Thursday, 13. March 2014, 18:30 - 20:00

Dachfoyer des Haus-, Hof- und Staatsarchivs, Minoritenplatz 1, 1010 Wien

 

Cultural trauma occurs when members of a collectivity feel they have been subjected to a horrendous event that leaves indelible marks upon their group consciousness, marking their memories forever and changing their future identity in fundamental and irrevocable ways. While this new scientific concept clarifies causal relationships between previously unrelated events, structures, perceptions, and actions, it also illuminates a neglected domain of social responsibility and political action.
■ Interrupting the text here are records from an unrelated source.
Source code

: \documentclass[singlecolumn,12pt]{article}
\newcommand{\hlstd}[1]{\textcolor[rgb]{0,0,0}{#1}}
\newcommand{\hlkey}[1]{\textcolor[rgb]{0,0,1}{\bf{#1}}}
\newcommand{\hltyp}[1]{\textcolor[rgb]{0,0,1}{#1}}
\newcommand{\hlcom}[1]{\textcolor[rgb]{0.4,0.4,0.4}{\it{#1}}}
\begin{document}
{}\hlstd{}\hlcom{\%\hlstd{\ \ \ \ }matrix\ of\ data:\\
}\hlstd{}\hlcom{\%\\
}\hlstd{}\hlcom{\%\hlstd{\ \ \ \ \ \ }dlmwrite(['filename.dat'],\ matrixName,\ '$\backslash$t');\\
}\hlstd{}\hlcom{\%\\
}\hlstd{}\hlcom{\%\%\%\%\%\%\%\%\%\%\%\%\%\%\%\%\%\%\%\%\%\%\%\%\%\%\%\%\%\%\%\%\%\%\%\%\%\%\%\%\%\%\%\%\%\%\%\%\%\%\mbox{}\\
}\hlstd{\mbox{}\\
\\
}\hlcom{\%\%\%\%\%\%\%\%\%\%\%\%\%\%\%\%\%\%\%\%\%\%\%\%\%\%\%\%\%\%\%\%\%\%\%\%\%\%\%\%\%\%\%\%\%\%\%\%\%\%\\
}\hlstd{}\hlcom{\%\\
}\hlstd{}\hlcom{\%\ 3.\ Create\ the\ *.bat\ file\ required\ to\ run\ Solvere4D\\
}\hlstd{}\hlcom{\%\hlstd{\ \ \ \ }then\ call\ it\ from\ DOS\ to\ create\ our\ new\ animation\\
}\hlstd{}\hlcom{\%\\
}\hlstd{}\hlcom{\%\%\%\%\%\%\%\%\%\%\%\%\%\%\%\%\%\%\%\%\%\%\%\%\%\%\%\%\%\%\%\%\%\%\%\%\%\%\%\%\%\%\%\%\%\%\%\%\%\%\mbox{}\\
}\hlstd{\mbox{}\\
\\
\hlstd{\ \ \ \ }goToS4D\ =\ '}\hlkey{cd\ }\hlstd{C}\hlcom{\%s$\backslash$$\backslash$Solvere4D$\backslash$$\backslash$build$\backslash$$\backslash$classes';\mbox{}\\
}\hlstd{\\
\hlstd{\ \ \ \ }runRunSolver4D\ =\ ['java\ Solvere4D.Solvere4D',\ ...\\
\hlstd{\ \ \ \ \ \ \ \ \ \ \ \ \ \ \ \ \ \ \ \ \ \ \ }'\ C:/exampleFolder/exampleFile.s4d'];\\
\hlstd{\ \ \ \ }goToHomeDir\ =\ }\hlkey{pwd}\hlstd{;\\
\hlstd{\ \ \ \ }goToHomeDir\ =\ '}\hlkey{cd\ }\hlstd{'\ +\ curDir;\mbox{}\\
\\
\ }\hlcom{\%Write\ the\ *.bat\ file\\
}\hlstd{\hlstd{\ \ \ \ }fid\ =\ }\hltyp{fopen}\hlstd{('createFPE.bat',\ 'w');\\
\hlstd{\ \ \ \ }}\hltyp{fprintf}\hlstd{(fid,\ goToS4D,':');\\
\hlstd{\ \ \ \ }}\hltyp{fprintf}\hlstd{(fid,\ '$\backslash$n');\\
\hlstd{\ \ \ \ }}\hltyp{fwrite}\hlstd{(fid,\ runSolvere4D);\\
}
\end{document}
By constructing cultural traumas, social groups, national societies, and sometimes even entire civilizations, not only cognitively identify the existence and source of human suffering, but may also take on board some significant moral responsibility for it. Insofar as they identify the cause of trauma in a manner that assumes such moral responsibility, members of collectivities define their solidary relationships that allow them to share the suffering of others. Is the suffering of others also our own? In thinking that it might in fact be, societies expand the circle of the "we" and create the possibility for repairing societies to prevent the trauma from happening again. By the same token, social groups can, and often do, refuse to recognize the existence of others' suffering, or place the responsibility for it on people other than themselves.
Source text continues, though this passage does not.